The University of West Georgia, having utilized the stadium for its football team since 1981, would continue to do so until the construction of the college's own counterpart in 2009.

===Georgia Storm FC===
Georgia Storm FC joined the NPSL in 2020 and made its debut season in the 2021 Southeast Conference. Grisham Stadium served as the home field for the Carrollton based team before their move the University of West Georgia soccer field for 2022.

==Renovations==
===2008 overhaul===

Grisham Stadium under renovation in 2008.

In 2008, the local school board administration approved a tax-funded plan for renovations of Grisham Stadium along with the development of a new fine arts center and improvements to the nearby gymnasium.

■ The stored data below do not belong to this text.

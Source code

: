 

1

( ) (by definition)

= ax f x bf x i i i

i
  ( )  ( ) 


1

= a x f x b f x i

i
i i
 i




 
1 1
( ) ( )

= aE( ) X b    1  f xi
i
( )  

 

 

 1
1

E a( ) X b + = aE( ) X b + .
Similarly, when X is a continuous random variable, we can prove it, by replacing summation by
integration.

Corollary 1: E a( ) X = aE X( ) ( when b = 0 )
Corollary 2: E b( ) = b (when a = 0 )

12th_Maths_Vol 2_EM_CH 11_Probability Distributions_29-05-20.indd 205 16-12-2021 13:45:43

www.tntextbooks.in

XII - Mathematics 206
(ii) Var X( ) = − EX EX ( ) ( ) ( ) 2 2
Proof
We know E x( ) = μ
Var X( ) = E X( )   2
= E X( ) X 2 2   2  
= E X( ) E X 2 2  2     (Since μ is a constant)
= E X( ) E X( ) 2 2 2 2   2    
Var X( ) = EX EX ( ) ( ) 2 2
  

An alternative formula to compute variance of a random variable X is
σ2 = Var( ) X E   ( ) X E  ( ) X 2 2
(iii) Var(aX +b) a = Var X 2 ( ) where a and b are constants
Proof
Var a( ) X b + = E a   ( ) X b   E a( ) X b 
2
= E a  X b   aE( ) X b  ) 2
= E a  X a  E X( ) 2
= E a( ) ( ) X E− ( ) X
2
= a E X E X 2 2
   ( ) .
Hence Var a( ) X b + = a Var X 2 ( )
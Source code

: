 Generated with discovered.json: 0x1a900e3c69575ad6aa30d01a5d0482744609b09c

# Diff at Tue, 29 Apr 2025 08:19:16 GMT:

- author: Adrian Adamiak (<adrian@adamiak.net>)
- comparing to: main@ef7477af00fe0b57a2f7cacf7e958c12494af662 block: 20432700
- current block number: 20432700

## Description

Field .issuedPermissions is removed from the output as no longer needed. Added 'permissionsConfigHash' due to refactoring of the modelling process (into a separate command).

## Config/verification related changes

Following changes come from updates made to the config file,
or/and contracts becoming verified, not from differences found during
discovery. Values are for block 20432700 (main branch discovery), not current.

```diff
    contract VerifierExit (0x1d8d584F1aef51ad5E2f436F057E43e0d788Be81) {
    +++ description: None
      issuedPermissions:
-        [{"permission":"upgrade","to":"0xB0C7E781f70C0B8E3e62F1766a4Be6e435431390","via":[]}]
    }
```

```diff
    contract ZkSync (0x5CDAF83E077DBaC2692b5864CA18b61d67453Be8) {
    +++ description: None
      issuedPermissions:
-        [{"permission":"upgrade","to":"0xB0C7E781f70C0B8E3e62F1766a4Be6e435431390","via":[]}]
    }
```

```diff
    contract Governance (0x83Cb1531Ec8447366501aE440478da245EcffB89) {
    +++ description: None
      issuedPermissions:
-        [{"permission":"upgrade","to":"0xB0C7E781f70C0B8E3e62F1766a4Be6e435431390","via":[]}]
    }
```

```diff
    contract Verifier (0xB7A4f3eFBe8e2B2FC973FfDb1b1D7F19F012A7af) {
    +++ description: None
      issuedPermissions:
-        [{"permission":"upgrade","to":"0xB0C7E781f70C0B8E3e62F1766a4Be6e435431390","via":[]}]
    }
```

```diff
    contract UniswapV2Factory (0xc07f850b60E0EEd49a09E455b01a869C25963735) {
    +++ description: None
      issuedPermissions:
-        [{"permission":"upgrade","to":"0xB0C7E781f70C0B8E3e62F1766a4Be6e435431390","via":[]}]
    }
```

The stadium went under extensive renovations, which included a state-of-the-art artificial track and field, complete visitor's locker rooms, and updated concessions along with new home side grandstands and a three-level press box. A new grand entrance was incorporated in 2008-2009 to include a brick memorial walkway. These additions were also linked with the existing "TrojanTron" and Matrix Boards, as well as the home fieldhouse which houses the Trojan Hall of Fame. A 12 ft bronze Trojan monument also greeted fans upon entering the updated stadium. However, the statue was moved in 2019 to serve as the centerpiece of the newly renovated high school courtyard.

====Funding controversy====
There was backlash against the school district and its administration at the time due to funding for the facilities falling through. Parents and Carrollton community voices expressed displeasure and concern due to the construction plans exceeding budget and many accused the school system of neglecting the students' academic needs and wasting taxpayer money. There were others in the community that came to defend the district's decision citing the need for Carrollton students' access to athletic facilities. The stadium renovations, having already been completed when cost exceeded limits, forced the school district to delay construction of the arts center and scale down the plans of the gym renovations.

===Other renovations===
====2021====
In 2021, the "TrojanTron" scoreboard, having been out of operation for years, was replaced with an entirely LED based screen scoreboard system. The signage on this board and on the press box was also updated to match the newly renamed "Maddox - Musselwhite Track".

====2023====
The turf field and track were replaced in the spring and summer of 2023 respectively.